"I LOVE paying for Private Mortgage Insurance!" said no homeowner, ever. PMI drives up mortgage payments and can stretch your budget to an uncomfortable limit. Adding insult to injury, this insurance does nothing to protect you, the homeowner -- it's there to protect the lender if you default. Here are several tips that could help you avoid paying for mortgage insurance premiums when purchasing your next home.
What Is PMI Anyway?
When home buyers purchase property with a small down payment, the lender takes a pretty big risk. That's because if the borrower defaults and the property goes into foreclosure, it's likely to sell for less than what's owed. (Foreclosure buyers pay in cash and they buy at a discount.) Mortgage insurance, called MI, private MI or PMI, protects lenders from losses by insuring some percentage of the loan amount, usually 25 percent for a 90 percent home loan. Here's an example.

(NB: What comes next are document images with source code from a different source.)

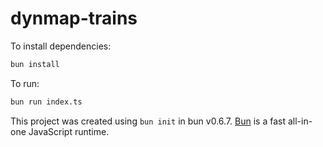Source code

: # dynmap-trains

To install dependencies:

```bash
bun install
```

To run:

```bash
bun run index.ts
```

This project was created using `bun init` in bun v0.6.7. [Bun](https://bun.sh) is a fast all-in-one JavaScript runtime.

- You buy a house for $100,000 with 10 percent down and a $90,000 mortgage.
- The lender requires you to buy PMI with 25 percent coverage.
- You don't pay your mortgage. The home is foreclosed and sold at auction.
- The PMI coverage is 25 percent of the loan amount. Twenty-five percent of $90,000 is $22,500.
- $90,000 - $22,500 = $67,500. As long as the property sells for at least $67,500, the lender won't lose money.
If you're unable to put 20 percent down when purchasing your home, chances are good that your lender will require you to buy PMI coverage.
The amount you pay for PMI depends on your credit rating, loan-to-value ratio and the percentage of coverage your lender requires you to buy. For example, Genworth mortgage insurance offers coverage of 30 percent, 25 percent and 16 percent for 95 percent mortgages. The more coverage there is, the safer the loan is for the lender -- and the more expensive the premiums are for you.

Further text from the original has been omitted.